When I was in college, like most CS type majors, 1 I took the algorithms class. Sorting, binary trees, O(n) notation… all of that.
One of the things I didn’t understand is why such a big deal was made about some algorithms like the graph algorithms. Why would I want a minimum spanning tree of a million nodes?
A bunch of years ago, I did need to compute the MST of a couple hundred thousand nodes for my job. Later on, I needed to do it three dimensionally. Something made me think of it recently, and I have a hankering to write about it.
I’ve also recorded a series of videos to explain the programming aspects:
What problem was I trying to solve?
At the time, I was working on code to generate a clock buffer tree for large seas of logic gates. Say you have a million gates in your logic design and that 10% of those are clocked elements.2. So we have 100k logic gates that need a clock signal.
So, clock buffers can’t drive the capacitance of a 100k gates, at least not if you want the design to run at more than 1 cycle per second.

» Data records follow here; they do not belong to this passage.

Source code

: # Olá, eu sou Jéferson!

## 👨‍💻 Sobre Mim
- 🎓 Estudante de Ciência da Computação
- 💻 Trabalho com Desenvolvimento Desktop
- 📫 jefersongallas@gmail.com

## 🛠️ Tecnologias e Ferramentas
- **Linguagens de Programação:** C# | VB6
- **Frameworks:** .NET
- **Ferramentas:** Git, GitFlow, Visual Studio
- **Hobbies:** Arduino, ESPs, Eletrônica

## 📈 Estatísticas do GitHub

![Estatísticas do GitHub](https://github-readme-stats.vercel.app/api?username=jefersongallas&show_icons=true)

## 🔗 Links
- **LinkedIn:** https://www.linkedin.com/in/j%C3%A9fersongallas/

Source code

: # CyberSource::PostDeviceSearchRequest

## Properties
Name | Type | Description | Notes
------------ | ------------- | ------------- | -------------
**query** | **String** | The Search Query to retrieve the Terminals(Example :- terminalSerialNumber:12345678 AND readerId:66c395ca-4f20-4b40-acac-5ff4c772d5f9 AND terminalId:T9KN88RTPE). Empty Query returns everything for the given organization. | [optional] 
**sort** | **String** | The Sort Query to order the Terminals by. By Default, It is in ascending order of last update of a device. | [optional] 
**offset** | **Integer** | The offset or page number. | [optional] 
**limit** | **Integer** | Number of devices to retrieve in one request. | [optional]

The solution is a clock tree. The input clock drives 5 buffers, which each drive 5 more buffers,… until everyone has their clock.
How do you decide which buffer drives which cell? That’s where the MST comes in. Once I had computed the MST of all of the clocked elements, I picked a random end (of the MST) node 3 and collapsed it into it’s adjacent node. When a collapsed node passes a capacitance threshold (also need to include wiring capacitance), that’s where I add a buffer. Keep doing this until you have your first level of buffers, then recursively do the same up the tree.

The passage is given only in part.